I have a very huge PDF document ,of which, when I extract the contents using PyPDF library and send it over the chatCompletion API in GPT 4.0, I get ‘Tokens exceeded’ error. I think max token size allowed is around 8000 tokens approximately, in the type of the GPT 4.0 that I am using.
Is there a way, if I break this document into multiple chunks, to send these chunks in a sequence through API, so that the model can remember the complete document ,at the end, and then I can ask a particular question based on this complete document through ChatCompletion API?
P.S. I am new to this technology and these APIs. So kindly excuse me if this seems to be a basic question.

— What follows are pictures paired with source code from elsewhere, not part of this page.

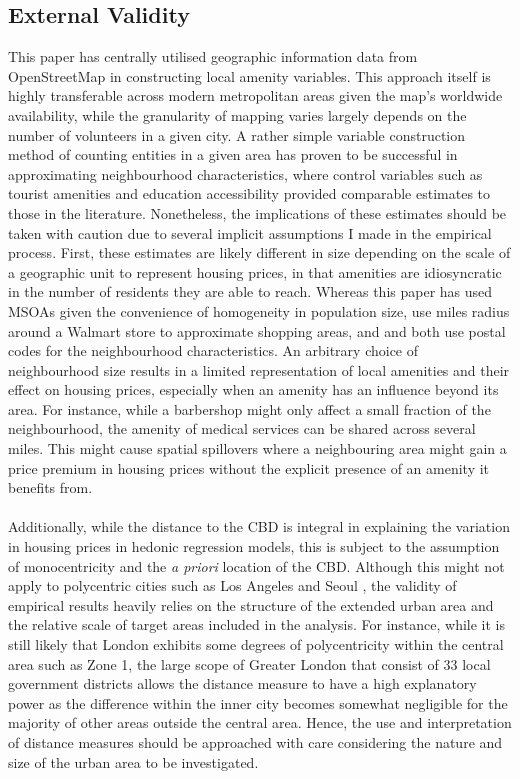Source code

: \documentclass{article}
\begin{document}
\subsection{External Validity}
This paper has centrally utilised geographic information data from OpenStreetMap in constructing local amenity variables. This approach itself is highly transferable across modern metropolitan areas given the map's worldwide availability, while the granularity of mapping varies largely depends on the number of volunteers in a given city. A rather simple variable construction method of counting entities in a given area has proven to be successful in approximating neighbourhood characteristics, where control variables such as tourist amenities and education accessibility provided comparable estimates to those in the literature. Nonetheless, the implications of these estimates should be taken with caution due to several implicit assumptions I made in the empirical process. First, these estimates are likely different in size depending on the scale of a geographic unit to represent housing prices, in that amenities are idiosyncratic in the number of residents they are able to reach. Whereas this paper has used MSOAs given the convenience of homogeneity in population size, \citet{Pope2015WhenAlways} use miles radius around a Walmart store to approximate shopping areas, and \citet{Biagi2015DoesItaly} and \citet{DepartmentforEducation2017HouseMore} both use postal codes for the neighbourhood characteristics. An arbitrary choice of neighbourhood size results in a limited representation of local amenities and their effect on housing prices, especially when an amenity has an influence beyond its area. For instance, while a barbershop might only affect a small fraction of the neighbourhood, the amenity of medical services can be shared across several miles. This might cause spatial spillovers where a neighbouring area might gain  a price premium in housing prices without the explicit presence of an amenity it benefits from.\\\\
Additionally, while the distance to the CBD is integral in explaining the variation in housing prices in hedonic regression models, this is subject to the assumption of monocentricity and the \textit{a priori} location of the CBD. Although this might not apply to polycentric cities such as Los Angeles and Seoul \citep{Park2011SpatialAngeles}, the validity of empirical results heavily relies on the structure of the extended urban area and the relative scale of target areas included in the analysis. For instance, while it is still likely that London exhibits some degrees of polycentricity within the central area such as Zone 1, the large scope of Greater London that consist of 33 local government districts allows the distance measure to have a high explanatory power as the difference within the inner city becomes somewhat negligible for the majority of other areas outside the central area. Hence, the use and interpretation of distance measures should be approached with care considering the nature and size of the urban area to be investigated.
\end{document}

Hi @shripati007 - welcome! Before looking at more complex solutions, is anything holding you back from using the GPT-4-turbo model, which has a context window of 128k (equivalent to 300+ pages)? Given you are already using GPT-4, this would likely be the easiest solution.
As regards your idea with chunks: the API would not be able to remember the individual pieces, so every call would be treated separately. However, there are (likely) still ways for you to generate an answer through this iterative mechanism in the event that you can’t switch to GPT-4-turbo.
Hi @jr.2509 - Thanks for your useful response. The thing is we would soon receive the access for the GPT Turbo with 128k tokens, that you mentioned, and it might largely address the current document size that I have. But the challenge is, the size of this document is expected to grow every quarter, with incremental addition of new content. So I was looking for a long term and viable solution which can help in scaling this growing document size over a period of time. If you have any such solution in mind, please let me know. Thanks again!
Using embeddings: you could chunk the document and then create an embedding for each chunk and then use embeddings-based search to obtain an answer to the question… If the base document stays the same, then you could just create embeddings for the incremental additions that you add to your existing embeddings. If the whole document changes, you’d have to re-create the embeddings over and over again.
The chunking approach whereby you feed a chunk of the document as part of the prompt along with the question. You then keep the answer as a variable and feed it into the next API call as part of the prompt, asking the model to refine the answer based on the new information (i.e. your next chunk). You repeat that process with all your chunks and in the end you should have an answer that has considered all the information. There’s a risk that you may lose some context, but that somewhat depends on the nature of your information and questions.